Mill came as close as anyone could have to completing such a flawed but wonderfully effective system. The philosophy itself cannot, and never will be, the sole way in which one would lead their life. It is too devoid of emotion; but, when used with other moral systems, Utilitarianism was a genuinely benevolent tool for reform and moral justification for action. As for its effect on modernity, it cannot be overlooked. Because Utilitarianism was based on an egalitarian ideal, it provided a philosophical challenge to centuries of social stagnation and injustice. Without it, the emerging bourgeoisie of London would have lost a powerful justification for the reforms it was hoping to enact. Imagine battling for universal female suffrage with support from the bible. It would be impossible; men play the most central roles in the bible and women, although important, are subservient to men. The reforming class needed something like Mill’s On the Subjection of Women(1869), a brilliant text in which Mill battles valiantly for the equal rights of women, to back up their proposals. Again, to try to reform prisons with the bible as one’s moral backing would be futile—in the bible people are punished so that they will suffer for their crimes, not so that they and those around them will be deterred from committing the same crime. The middle class needed Bentham’s clear-headed logical system of morals to support their arguments. This is why Mill claims that the difference between the modern and the pre-modern was that in old Europe, "All were born to a fixed social position and were mostly kept in it by law." The aim of Utilitarianism was to break the chains that had, for hundreds of years, been holding so many types of people back not because of incompetence, but rather because of who they were or were they came from.

 

 

 

 

Bibliography
1. Albee, E. A History of English Utilitarinism.

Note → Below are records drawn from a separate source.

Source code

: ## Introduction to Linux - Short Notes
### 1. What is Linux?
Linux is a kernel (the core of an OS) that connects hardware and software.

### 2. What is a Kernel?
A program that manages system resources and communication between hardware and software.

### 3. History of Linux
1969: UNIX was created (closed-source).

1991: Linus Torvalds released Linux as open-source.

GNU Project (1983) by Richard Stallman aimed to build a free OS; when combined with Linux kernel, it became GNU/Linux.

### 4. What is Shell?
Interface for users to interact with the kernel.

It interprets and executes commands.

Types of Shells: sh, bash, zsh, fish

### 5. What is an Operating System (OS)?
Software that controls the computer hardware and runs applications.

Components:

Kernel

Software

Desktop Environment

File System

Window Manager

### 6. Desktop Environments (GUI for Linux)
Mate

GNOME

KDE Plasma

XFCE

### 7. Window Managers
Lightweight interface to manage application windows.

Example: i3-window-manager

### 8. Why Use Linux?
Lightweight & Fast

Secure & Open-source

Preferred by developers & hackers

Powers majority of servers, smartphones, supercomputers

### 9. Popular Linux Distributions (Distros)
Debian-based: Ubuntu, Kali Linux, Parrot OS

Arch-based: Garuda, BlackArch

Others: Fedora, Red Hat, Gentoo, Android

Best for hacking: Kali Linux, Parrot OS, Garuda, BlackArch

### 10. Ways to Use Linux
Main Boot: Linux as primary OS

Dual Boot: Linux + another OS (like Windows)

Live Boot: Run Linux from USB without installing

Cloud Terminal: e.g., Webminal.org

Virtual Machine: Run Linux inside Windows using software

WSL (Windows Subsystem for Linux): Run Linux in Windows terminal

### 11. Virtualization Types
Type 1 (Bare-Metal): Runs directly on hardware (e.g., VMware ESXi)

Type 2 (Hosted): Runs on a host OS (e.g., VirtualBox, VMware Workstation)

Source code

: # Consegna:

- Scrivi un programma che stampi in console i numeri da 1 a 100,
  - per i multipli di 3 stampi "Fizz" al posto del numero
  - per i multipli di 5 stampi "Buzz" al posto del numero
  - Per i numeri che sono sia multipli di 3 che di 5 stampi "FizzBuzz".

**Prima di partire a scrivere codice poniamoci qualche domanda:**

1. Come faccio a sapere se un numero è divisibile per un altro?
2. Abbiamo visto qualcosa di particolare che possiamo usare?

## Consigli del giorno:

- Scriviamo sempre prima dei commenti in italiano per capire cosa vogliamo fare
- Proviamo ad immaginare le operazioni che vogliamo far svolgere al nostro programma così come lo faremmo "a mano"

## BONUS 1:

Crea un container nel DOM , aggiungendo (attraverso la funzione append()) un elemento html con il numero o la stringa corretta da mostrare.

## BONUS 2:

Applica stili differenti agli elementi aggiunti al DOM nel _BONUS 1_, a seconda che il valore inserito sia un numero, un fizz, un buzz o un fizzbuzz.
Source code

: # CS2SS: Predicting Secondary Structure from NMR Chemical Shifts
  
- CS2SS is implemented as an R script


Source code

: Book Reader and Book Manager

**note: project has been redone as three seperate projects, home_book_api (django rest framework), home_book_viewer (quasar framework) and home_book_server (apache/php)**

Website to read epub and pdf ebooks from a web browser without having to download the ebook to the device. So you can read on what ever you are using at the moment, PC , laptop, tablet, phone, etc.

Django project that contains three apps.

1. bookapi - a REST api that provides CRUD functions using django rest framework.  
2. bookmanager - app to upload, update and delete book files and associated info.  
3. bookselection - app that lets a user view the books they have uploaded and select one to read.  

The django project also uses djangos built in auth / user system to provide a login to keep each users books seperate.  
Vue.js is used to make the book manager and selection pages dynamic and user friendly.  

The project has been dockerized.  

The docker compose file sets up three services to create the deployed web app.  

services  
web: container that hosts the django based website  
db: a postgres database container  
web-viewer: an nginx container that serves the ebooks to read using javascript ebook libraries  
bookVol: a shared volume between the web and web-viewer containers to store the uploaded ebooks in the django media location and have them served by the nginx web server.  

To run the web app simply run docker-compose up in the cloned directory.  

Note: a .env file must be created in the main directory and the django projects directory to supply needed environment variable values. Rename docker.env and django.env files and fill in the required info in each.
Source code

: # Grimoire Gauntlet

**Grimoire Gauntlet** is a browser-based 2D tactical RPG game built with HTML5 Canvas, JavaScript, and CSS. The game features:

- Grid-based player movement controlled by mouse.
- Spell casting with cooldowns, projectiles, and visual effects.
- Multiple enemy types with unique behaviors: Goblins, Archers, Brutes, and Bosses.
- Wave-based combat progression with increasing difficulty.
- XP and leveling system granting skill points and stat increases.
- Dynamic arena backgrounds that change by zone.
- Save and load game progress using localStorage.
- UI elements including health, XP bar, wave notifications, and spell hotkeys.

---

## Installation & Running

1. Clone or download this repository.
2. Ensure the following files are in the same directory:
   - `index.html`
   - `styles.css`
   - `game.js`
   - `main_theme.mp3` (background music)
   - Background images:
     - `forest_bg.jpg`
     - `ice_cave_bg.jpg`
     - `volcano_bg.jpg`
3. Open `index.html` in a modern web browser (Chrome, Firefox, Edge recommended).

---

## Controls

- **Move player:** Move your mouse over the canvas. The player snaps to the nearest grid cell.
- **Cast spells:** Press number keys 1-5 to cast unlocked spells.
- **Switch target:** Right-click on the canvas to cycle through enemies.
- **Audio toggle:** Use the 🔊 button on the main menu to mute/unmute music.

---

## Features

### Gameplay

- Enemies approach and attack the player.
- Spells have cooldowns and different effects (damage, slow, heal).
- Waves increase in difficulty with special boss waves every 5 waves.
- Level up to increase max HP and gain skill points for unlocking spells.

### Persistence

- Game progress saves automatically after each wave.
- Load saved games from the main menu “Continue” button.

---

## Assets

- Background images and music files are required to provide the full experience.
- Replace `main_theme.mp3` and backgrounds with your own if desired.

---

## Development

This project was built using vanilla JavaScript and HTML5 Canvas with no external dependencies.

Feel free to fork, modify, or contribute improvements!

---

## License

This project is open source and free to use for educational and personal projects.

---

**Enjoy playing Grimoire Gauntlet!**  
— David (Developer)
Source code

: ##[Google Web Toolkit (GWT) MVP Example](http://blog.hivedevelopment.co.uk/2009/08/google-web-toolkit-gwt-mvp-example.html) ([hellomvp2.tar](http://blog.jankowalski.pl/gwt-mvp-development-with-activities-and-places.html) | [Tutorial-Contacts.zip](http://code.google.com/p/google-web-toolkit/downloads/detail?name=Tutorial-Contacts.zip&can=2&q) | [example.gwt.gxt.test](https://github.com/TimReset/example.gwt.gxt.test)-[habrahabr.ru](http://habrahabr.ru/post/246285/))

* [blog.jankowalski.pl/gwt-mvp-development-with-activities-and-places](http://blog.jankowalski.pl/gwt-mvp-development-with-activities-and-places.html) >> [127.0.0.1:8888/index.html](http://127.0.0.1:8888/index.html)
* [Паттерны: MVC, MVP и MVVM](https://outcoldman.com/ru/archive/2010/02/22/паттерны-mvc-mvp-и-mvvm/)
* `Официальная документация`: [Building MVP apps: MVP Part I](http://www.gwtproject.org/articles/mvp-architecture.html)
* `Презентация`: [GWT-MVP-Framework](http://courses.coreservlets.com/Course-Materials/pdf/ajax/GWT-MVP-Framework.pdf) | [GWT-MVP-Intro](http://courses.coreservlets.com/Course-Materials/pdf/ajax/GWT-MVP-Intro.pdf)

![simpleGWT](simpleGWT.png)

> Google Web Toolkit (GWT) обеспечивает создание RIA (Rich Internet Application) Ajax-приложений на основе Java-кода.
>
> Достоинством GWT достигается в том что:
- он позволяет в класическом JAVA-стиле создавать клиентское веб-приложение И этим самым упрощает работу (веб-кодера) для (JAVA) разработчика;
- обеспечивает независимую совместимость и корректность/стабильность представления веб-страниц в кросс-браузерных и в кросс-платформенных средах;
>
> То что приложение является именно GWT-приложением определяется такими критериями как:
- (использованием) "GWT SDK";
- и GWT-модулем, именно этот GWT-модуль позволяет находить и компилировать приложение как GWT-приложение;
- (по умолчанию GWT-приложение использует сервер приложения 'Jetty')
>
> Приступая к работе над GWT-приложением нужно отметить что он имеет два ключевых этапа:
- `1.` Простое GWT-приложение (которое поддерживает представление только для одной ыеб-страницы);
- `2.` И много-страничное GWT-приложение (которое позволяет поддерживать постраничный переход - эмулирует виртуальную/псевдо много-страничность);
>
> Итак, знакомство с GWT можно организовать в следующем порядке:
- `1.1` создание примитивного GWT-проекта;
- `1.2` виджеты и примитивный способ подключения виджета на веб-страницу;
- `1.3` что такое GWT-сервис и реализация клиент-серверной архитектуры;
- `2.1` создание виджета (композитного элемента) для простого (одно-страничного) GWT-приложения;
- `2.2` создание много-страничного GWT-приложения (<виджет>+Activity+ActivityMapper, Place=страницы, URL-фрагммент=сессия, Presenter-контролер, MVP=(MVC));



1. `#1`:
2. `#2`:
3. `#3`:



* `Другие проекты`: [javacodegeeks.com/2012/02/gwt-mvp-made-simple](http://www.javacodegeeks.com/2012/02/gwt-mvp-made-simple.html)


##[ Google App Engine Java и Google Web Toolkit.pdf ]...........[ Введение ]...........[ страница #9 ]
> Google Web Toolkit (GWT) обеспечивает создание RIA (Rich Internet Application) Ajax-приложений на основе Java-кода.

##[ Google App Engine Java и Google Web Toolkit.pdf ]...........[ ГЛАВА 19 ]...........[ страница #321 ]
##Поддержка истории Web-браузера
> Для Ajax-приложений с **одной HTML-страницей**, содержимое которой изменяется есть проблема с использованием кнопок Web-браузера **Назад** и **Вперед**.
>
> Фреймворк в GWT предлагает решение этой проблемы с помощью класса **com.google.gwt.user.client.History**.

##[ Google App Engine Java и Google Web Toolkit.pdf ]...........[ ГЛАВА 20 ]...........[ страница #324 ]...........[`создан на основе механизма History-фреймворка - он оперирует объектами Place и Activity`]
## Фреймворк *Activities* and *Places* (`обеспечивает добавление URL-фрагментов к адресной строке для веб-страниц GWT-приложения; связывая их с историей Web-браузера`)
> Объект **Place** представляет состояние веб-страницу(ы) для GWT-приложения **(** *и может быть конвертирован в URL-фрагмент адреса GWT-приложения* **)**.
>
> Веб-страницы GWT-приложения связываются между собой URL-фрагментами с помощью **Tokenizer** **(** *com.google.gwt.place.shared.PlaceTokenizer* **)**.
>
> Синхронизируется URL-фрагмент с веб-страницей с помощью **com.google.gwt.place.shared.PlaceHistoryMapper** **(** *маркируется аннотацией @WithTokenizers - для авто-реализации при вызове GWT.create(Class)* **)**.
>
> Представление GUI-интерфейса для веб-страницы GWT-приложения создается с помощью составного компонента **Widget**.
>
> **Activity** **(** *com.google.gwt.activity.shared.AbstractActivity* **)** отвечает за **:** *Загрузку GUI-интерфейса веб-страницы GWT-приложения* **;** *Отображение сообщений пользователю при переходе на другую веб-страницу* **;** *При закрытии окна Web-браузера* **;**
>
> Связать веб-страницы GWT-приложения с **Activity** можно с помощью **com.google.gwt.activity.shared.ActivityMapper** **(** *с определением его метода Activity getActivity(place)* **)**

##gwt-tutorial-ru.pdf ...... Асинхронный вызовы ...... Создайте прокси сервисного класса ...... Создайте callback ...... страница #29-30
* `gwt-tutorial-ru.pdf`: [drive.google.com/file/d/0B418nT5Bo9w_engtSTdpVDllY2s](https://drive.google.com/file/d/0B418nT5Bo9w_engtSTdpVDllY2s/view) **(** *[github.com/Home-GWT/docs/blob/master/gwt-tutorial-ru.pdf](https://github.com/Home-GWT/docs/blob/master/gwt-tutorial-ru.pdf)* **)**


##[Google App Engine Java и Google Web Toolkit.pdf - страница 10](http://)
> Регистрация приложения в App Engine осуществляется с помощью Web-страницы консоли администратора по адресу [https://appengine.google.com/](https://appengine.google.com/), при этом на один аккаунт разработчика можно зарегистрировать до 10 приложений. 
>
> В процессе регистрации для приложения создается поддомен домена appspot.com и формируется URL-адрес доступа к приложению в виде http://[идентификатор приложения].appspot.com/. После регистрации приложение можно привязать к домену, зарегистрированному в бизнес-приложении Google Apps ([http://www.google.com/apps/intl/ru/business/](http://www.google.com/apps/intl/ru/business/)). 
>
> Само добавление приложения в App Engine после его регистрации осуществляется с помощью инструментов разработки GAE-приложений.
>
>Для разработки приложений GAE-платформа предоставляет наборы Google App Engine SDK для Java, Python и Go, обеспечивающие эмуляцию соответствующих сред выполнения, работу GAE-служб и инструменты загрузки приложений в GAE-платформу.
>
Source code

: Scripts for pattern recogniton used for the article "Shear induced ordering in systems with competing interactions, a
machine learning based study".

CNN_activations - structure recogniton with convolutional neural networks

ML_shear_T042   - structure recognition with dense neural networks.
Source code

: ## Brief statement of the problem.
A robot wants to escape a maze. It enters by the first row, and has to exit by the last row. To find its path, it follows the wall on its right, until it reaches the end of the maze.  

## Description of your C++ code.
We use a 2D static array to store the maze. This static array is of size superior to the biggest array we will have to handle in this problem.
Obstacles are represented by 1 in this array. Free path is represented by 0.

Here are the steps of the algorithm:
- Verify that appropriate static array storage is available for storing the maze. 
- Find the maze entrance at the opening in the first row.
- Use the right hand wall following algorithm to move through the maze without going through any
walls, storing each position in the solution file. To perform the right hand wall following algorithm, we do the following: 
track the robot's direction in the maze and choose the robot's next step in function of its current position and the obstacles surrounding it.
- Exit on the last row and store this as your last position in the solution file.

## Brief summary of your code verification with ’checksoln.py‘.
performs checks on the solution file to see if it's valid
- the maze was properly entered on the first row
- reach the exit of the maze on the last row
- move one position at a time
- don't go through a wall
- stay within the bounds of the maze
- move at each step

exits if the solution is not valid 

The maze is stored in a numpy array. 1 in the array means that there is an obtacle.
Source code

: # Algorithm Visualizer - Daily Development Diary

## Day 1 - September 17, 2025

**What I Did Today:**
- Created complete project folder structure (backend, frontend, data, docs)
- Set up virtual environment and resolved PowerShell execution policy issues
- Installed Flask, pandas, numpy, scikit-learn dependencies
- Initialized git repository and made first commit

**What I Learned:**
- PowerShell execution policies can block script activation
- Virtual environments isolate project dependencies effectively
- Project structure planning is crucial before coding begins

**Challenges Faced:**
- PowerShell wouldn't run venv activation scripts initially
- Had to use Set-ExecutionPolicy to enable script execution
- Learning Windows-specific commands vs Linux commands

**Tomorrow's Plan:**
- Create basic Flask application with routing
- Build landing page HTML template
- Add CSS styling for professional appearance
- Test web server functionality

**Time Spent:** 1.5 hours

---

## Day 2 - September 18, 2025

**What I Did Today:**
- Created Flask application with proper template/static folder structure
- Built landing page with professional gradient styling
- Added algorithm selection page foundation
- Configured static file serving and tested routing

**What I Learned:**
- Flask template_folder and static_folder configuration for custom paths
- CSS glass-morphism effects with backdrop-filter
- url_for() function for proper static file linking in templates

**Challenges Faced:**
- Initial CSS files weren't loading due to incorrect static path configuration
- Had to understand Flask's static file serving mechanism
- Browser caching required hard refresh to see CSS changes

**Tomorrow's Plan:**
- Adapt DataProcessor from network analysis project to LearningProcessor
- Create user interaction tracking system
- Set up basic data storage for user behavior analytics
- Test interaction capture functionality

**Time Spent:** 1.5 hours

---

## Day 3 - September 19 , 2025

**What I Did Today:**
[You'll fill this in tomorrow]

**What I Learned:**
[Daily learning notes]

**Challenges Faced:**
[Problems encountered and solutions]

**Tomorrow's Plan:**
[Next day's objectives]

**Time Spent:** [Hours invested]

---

London, 1902
2. Coppleston, Frederick. A History of Philosophy, Volume VIII: Empriricism, Idealism, and Pragmatism in Britain and America, New York City, Image Books, 1966.
3. Dickens, Charles. Hard Times, London, Oxford books, 1854
4. Mill, John Stuart and Bentham, Jeremy. Utilitarianism and Other Essays, Penguin books, London, 1987
5. Mill, John Stuart. Autobiography, London, Penguin books, 1952
6. Russell, Bertrand. The History of Western Philosophy, New York, Simon & Schuster, 1945
7. Utilitarianism. Encyclopædia Britannica. Retrieved May 17, 2004, from Encyclopædia Britannica Premium Service.